The real forces at work

There was a strange coincidence on August 20. The so called spiritual guru AsaramBapu was booked that day by Delhi and Jodhpur police for allegedly raping a minor girl from Jodhpur. On the same day, two unidentified gunmen assassinated NarendraDhabolkar, the rationalist and the anti-superstition crusader from Maharashtra.

The followers of Asaram, who has been thoroughly disgraced by now, were prompt in resorting to vandalism in protest and one of his followers even castrated himself apparently to protest his arrest. Even politicians blamed the authorities for having acted on behalf of their rivals to tarnish the image of Bapu.

But the response to the assassination of Dhabolkar was entirely different. Both the national and international media covered the incident well, but not everyone was exactly surprised by the news: he had been receiving death threats since1983,and many wondered how he had survived these three long decades to do one of the most difficult tasks in India.

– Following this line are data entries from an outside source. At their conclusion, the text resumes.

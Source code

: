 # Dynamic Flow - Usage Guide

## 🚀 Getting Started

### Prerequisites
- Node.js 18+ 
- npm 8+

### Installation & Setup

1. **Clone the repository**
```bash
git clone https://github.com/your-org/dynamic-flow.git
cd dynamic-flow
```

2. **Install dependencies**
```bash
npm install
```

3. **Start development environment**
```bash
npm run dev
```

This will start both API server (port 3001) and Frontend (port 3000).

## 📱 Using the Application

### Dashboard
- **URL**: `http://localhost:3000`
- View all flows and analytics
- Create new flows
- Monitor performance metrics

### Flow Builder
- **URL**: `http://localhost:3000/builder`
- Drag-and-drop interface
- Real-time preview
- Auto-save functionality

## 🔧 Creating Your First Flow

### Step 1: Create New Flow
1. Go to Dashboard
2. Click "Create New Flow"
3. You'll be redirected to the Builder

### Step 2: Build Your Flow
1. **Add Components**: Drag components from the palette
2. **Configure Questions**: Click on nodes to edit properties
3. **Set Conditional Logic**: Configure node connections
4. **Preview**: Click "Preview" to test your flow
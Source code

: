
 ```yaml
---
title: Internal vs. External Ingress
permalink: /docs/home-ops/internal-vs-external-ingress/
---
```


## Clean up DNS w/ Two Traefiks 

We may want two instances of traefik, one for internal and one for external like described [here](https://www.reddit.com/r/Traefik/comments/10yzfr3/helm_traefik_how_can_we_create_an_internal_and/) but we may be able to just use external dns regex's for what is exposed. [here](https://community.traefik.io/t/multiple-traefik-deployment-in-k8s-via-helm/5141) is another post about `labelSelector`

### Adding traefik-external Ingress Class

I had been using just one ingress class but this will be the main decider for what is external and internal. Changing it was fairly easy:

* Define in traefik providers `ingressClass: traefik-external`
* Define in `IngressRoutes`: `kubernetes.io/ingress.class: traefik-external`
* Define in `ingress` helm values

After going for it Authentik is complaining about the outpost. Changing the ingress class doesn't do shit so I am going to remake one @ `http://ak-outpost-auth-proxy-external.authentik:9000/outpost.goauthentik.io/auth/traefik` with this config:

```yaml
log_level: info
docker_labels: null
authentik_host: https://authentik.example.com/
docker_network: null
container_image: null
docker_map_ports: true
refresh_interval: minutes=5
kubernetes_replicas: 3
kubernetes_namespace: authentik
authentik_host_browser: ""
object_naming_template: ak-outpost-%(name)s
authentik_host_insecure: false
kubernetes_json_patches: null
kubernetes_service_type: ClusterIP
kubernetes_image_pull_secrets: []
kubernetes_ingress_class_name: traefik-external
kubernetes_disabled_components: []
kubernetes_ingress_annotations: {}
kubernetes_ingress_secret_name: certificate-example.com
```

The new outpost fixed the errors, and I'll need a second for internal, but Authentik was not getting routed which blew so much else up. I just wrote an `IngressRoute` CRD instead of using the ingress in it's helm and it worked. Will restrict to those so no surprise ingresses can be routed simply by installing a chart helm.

The reality is that both the increasingly pauperized lower class and the increasingly wealthy but insecure middle class have little faith in the political and other social institutions in the country. In a country of 1.2 billion people—characterized by some as the ocean of poverty with islets of wealth—with such a vacuum of dependable institutions of faith, a string of self-styled godmen have done everything to attract people to them through a clever manipulation of their spiritual instincts. This gives them insurmountable wealth and power while altogether disempowering and literally looting the devotees. The fact that even one former PM of India was among the disciples of the disgraced Bapu illustrates the hold of these men in the society.

As people throng to these godmen in hundreds of thousands, people like Dhabolkar, who flay the superstitions and debunk the myths of their black magic, come to be seen as the mortal threats to their empires of wealth and power. Putting some bullets in the head of this man thus helped them secure much of their future business in the country.


Amid all the talk about the impending world power status of India, much of the vocal Indian middle and upper class has got the diagnosis itself of the nagging problems of Indian society wrong. Their confusion between the symptoms of the disease and the disease itself apart, they are reluctant to acknowledge their own―albeit indirect―role in the whole fiasco.

This, along with the poor Indians persistently resorting to lifelines like alcohol and godmen, forms one of the largest cohort of people in the globe maladapting to their adversities simultaneously. The complacency and even reverence shown towards people like Asaram and the neglect and even hindrance shown towards those like Dhabolkar from people across the spectrum of prosperity in the society is, to me, the perfect explanation to why Indian society continues to remain what it is.